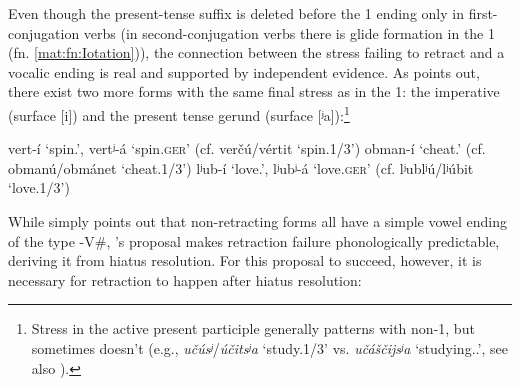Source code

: \documentclass[output=paper,colorlinks,citecolor=black,koreanfont]{langscibook}
\begin{document}
Even though the present-tense suffix is deleted before the {1\SG} ending only in first-conjugation verbs (in second-conjugation verbs there is glide formation in the {1\SG} (fn. \ref{mat:fn:Iotation})), the connection between the stress failing to retract and a vocalic ending is real and supported by independent evidence. As \citet{Feldstein2015} points out, there exist two more forms with the same final stress as in the {1\SG}: the imperative (surface [i]) and the present tense gerund (surface [ʲa]):\footnote{Stress in the active present participle generally patterns with non-{1\SG}, but sometimes doesn’t (e.g., \textit{učúsʲ}/\textit{účitsʲa} ‘study.{1\SG}/{3\SG}’ vs. \textit{učáščijsʲa} ‘studying.{\MASC.\SG}’, see also \citealt[29, 77]{Zaliznjak1985}).}

\ea
\ea vert-í ‘spin.{\IMP}’, vertʲ-á ‘spin.\textsc{ger}’ (cf. verčú/vértit ‘spin.{1\SG}/{3\SG}’) 
\ex obman-í ‘cheat.{\IMP}’ (cf. obmanú/obmánet ‘cheat.{1\SG}/{3\SG}’)
\ex lʲub-í ‘love.{\IMP}’, lʲubʲ-á ‘love.\textsc{ger}’ (cf. lʲublʲú/lʲúbit ‘love.{1\SG}/{3\SG}’)
\z
\z

\noindent While \citeauthor{Feldstein2015} simply points out that non-retracting forms all have a simple vowel ending of the type -V\#, \citeauthor{Idsardi1992}’s proposal makes retraction failure phonologically predictable, deriving it from hiatus resolution. For this proposal to succeed, however, it is necessary for retraction to happen after hiatus resolution:\bigskip
\end{document}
+++++
▶ **What you should do**
Which lines in the records above contain the string "ending"? Copy each one.

▶ **Answer to this task**
Even though the present-tense suffix is deleted before the {1\SG} ending only in first-conjugation verbs (in second-conjugation verbs there is glide formation in the {1\SG} (fn. \ref{mat:fn:Iotation})), the connection between the stress failing to retract and a vocalic ending is real and supported by independent evidence. As \citet{Feldstein2015} points out, there exist two more forms with the same final stress as in the {1\SG}: the imperative (surface [i]) and the present tense gerund (surface [ʲa]):\footnote{Stress in the active present participle generally patterns with non-{1\SG}, but sometimes doesn’t (e.g., \textit{učúsʲ}/\textit{účitsʲa} ‘study.{1\SG}/{3\SG}’ vs. \textit{učáščijsʲa} ‘studying.{\MASC.\SG}’, see also \citealt[29, 77]{Zaliznjak1985}).}
\noindent While \citeauthor{Feldstein2015} simply points out that non-retracting forms all have a simple vowel ending of the type -V\#, \citeauthor{Idsardi1992}’s proposal makes retraction failure phonologically predictable, deriving it from hiatus resolution. For this proposal to succeed, however, it is necessary for retraction to happen after hiatus resolution:\bigskip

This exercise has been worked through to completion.